Perché? Con il freddo, si sa, la frequentazione dei laghetti e delle cave diventa quasi una costante. Sono molti i pregi di queste strutture: comodità, vicinanza a casa, possibilità di incontro con gli amici di pesca, eccetera. Non ultimo e, certamente molto più importante del resto, il tipo di pesca che da frenetica cattura di carpe, come si ha durante la bella stagione, si trasforma in una ricerca nella quale bisogna mettere in campo tutta la propria esperienza. Il freddo, infatti, deprime l'attività dei pesci e li rende assai diffidenti.

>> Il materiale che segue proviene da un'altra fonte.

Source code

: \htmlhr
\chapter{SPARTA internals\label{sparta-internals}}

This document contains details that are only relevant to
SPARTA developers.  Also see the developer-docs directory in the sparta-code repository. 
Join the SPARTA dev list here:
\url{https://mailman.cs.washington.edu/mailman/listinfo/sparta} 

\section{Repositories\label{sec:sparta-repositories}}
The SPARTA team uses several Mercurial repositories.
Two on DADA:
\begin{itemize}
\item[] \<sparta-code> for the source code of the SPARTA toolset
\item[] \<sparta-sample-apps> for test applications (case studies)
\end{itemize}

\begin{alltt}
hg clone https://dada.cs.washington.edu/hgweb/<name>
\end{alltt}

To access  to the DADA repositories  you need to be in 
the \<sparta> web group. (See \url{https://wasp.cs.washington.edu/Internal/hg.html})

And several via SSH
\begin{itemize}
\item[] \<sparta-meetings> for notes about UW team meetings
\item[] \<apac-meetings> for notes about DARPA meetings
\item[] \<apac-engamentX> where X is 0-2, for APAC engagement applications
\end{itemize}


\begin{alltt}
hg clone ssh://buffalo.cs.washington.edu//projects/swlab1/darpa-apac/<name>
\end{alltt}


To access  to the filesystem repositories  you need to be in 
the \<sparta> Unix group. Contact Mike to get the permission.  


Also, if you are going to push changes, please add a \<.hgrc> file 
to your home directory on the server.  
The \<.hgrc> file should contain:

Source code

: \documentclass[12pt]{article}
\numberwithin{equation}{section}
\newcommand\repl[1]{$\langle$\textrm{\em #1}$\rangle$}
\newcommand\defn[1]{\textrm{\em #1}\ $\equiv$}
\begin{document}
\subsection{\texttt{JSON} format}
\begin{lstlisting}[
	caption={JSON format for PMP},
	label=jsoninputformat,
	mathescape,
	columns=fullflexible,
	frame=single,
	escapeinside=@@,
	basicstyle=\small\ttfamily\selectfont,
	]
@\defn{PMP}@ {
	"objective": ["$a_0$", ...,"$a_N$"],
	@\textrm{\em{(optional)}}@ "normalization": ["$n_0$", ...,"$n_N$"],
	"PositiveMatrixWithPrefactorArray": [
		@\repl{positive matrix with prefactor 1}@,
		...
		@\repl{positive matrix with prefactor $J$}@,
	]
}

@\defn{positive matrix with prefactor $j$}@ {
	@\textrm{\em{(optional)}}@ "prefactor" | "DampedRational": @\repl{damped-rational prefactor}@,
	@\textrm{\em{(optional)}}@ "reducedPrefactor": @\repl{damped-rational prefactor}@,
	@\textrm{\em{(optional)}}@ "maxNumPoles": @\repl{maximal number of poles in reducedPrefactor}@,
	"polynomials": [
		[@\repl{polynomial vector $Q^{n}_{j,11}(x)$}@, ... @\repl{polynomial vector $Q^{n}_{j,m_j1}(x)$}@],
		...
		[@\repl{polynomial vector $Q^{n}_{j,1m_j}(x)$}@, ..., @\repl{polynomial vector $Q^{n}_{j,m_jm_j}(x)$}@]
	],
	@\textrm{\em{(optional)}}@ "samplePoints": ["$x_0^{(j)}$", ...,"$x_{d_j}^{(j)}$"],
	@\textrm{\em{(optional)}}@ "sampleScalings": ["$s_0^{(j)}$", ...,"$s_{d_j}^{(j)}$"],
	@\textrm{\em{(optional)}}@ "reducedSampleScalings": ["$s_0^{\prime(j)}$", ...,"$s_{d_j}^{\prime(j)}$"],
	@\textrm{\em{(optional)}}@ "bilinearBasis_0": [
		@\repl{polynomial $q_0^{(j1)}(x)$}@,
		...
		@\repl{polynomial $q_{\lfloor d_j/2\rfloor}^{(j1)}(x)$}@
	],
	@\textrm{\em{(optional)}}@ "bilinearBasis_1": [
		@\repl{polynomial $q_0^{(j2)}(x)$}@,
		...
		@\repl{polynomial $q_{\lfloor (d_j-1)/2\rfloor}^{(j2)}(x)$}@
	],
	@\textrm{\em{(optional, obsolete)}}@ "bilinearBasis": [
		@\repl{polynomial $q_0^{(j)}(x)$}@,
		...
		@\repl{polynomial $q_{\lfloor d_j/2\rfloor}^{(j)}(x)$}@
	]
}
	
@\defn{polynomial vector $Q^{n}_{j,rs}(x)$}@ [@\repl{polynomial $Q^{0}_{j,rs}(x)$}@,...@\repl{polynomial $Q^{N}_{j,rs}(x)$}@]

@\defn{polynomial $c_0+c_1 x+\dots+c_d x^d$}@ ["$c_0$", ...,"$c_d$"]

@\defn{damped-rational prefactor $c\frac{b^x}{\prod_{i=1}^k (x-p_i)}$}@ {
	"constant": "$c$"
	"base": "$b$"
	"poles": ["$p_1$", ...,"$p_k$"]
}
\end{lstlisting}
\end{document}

Tutto questo è conseguenza del fatto che i pesci, come altri animali, sono ectotermi, cioè il loro corpo ha la stessa temperatura dell'ambiente che li circonda. Tutto questo, in particolari ambienti e quello acquatico è uno di questi, ha un vantaggio evolutivo non indifferente che consiste nel poter avere consumi energetici molto bassi quando le condizioni ambientali sono sfavorevoli, come nel caso della bassa temperatura.

La conseguenza principale è che questi animali non hanno la necessità di alimentarsi con continuità come invece accade agli animali omeotermi, come gli uccelli e i mammiferi, che devono consumare energia (e alimenti) per mantenere costante la temperatura corporea.

Ecco, allora, la spiegazione a quanto è accaduto al lago: i pesci mangiano quel poco che serve loro in rapporto al fabbisogno energetico del momento e poi chiudono la bocca. Tutto questo serve anche a sfatare il classico detto: “Oggi non mangiano!”

Mangiano, invece, ma solo quanto basta loro e, poiché ciò che diamo come pastura per richiamarli deve sempre essere inferiore alla loro ipotetica fame (sta qui l'abilità del pescatore), è chiaro che superare questa quota equivale a ripetere quello che è successo, cioè un bel cappottone dopo le prime rare catture solo per aver valutato come “tanta fame” una risposta immediata del pesce alle prime fiondate.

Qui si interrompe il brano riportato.